• **AIM OF THE EXERCISE**
If a line in the listing below includes the string "references", pull it out.

• **DATA TO USE**
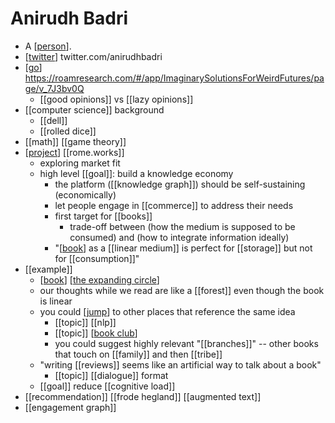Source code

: # Anirudh Badri

- A [[person]].
- [[twitter]] twitter.com/anirudhbadri
- [[go]] https://roamresearch.com/#/app/ImaginarySolutionsForWeirdFutures/page/v_7J3bv0Q
  - [[good opinions]] vs [[lazy opinions]]
- [[computer science]] background
  - [[dell]]
  - [[rolled dice]]
- [[math]] [[game theory]]
- [[project]] [[rome.works]]
  - exploring market fit
  - high level [[goal]]: build a knowledge economy
    - the platform ([[knowledge graph]]) should be self-sustaining (economically)
    - let people engage in [[commerce]] to address their needs 
    - first target for [[books]]
      - trade-off between (how the medium is supposed to be consumed) and (how to integrate information ideally)
    - "[[book]] as a [[linear medium]] is perfect for [[storage]] but not for [[consumption]]"
- [[example]]
  - [[book]] [[the expanding circle]]
  - our thoughts while we read are like a [[forest]] even though the book is linear
  - you could [[jump]] to other places that reference the same idea
    - [[topic]] [[nlp]]
    - [[topic]] [[book club]]
    - you could suggest highly relevant "[[branches]]" -- other books that touch on [[family]] and then [[tribe]]
  - "writing [[reviews]] seems like an artificial way to talk about a book"
    - [[topic]] [[dialogue]] format
  - [[goal]] reduce [[cognitive load]]
- [[recommendation]] [[frode hegland]] [[augmented text]]
- [[engagement graph]]


[//begin]: # "Autogenerated link references for markdown compatibility"
[person]: person "Person"
[twitter]: twitter "Twitter"
[go]: go "Go"
[project]: project "Project"
[book]: book "Book"
[the expanding circle]: the-expanding-circle "The Expanding Circle"
[jump]: jump "Jump"
[book club]: book-club "Book Club"
[//end]: # "Autogenerated link references"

• **RESULT OF THE EXERCISE**
[//begin]: # "Autogenerated link references for markdown compatibility"
[//end]: # "Autogenerated link references"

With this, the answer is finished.